**The input**
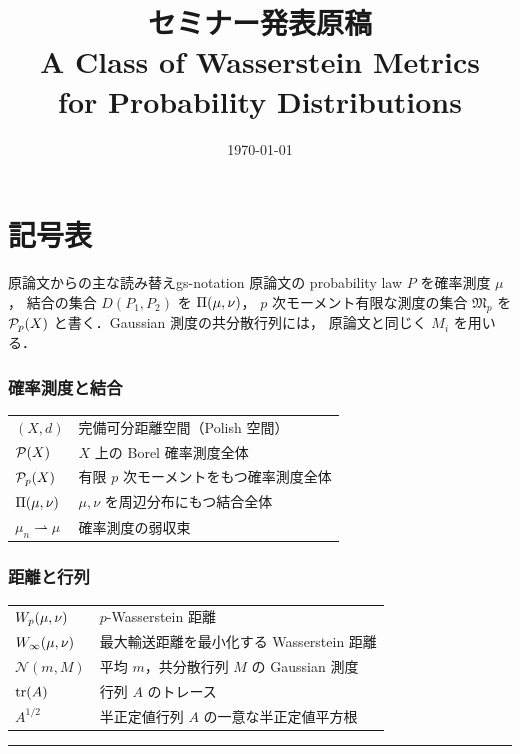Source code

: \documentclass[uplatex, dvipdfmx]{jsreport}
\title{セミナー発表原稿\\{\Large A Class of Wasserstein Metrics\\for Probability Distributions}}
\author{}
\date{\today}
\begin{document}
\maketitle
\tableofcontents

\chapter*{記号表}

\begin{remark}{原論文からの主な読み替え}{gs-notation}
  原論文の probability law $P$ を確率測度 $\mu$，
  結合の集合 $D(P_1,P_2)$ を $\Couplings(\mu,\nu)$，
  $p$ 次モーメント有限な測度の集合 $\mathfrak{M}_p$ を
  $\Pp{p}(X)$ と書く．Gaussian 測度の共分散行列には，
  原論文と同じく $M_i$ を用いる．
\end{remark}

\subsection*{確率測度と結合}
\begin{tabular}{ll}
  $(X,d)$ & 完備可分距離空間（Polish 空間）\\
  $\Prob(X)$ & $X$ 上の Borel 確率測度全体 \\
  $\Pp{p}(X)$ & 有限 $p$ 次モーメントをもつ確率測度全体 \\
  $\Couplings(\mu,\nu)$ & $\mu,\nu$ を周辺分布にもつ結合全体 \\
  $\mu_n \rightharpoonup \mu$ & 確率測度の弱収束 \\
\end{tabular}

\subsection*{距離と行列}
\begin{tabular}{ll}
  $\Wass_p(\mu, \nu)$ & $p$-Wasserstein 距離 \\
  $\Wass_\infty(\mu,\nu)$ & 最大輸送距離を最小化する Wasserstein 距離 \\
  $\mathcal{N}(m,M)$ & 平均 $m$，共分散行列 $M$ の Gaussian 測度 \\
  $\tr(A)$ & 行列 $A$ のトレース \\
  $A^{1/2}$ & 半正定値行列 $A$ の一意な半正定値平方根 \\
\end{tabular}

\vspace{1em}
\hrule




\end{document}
...
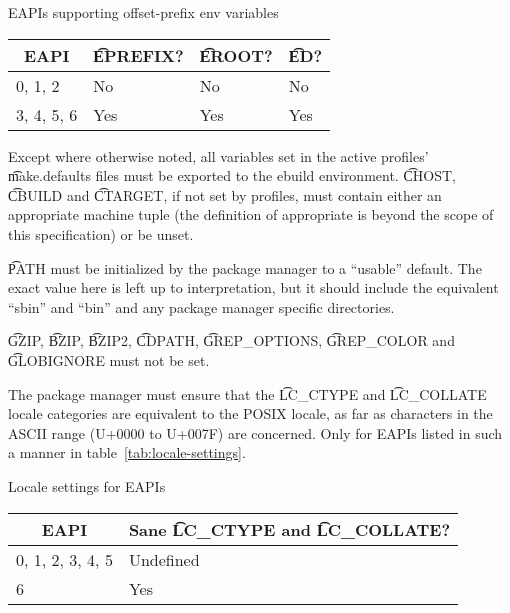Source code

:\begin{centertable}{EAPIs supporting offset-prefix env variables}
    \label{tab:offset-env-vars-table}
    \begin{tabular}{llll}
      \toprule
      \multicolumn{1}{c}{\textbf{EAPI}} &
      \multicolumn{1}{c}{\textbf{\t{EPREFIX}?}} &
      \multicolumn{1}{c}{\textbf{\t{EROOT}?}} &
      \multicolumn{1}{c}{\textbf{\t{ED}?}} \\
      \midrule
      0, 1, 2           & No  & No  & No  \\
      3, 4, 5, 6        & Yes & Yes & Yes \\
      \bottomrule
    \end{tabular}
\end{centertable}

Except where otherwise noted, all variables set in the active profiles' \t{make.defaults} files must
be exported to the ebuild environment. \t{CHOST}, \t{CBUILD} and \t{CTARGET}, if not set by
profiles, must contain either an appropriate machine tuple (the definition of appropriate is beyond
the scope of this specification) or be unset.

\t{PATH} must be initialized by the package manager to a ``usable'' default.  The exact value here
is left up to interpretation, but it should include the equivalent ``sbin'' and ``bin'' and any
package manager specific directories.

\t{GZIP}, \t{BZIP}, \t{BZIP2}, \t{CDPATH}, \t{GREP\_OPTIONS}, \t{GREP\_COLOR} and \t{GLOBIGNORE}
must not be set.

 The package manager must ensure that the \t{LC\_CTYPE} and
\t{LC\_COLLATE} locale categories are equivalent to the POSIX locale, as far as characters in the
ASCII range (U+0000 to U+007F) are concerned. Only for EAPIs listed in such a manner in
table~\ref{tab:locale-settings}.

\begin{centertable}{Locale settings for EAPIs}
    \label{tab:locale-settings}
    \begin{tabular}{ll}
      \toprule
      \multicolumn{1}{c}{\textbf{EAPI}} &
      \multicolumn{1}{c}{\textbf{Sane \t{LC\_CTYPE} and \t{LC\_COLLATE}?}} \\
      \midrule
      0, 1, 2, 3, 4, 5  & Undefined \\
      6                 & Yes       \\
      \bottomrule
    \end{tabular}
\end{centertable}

**Your instructions**
In the lines above, spot each one that contains the word "EAPIs" and copy it.

**Completed task**
:\begin{centertable}{EAPIs supporting offset-prefix env variables}
ASCII range (U+0000 to U+007F) are concerned. Only for EAPIs listed in such a manner in
\begin{centertable}{Locale settings for EAPIs}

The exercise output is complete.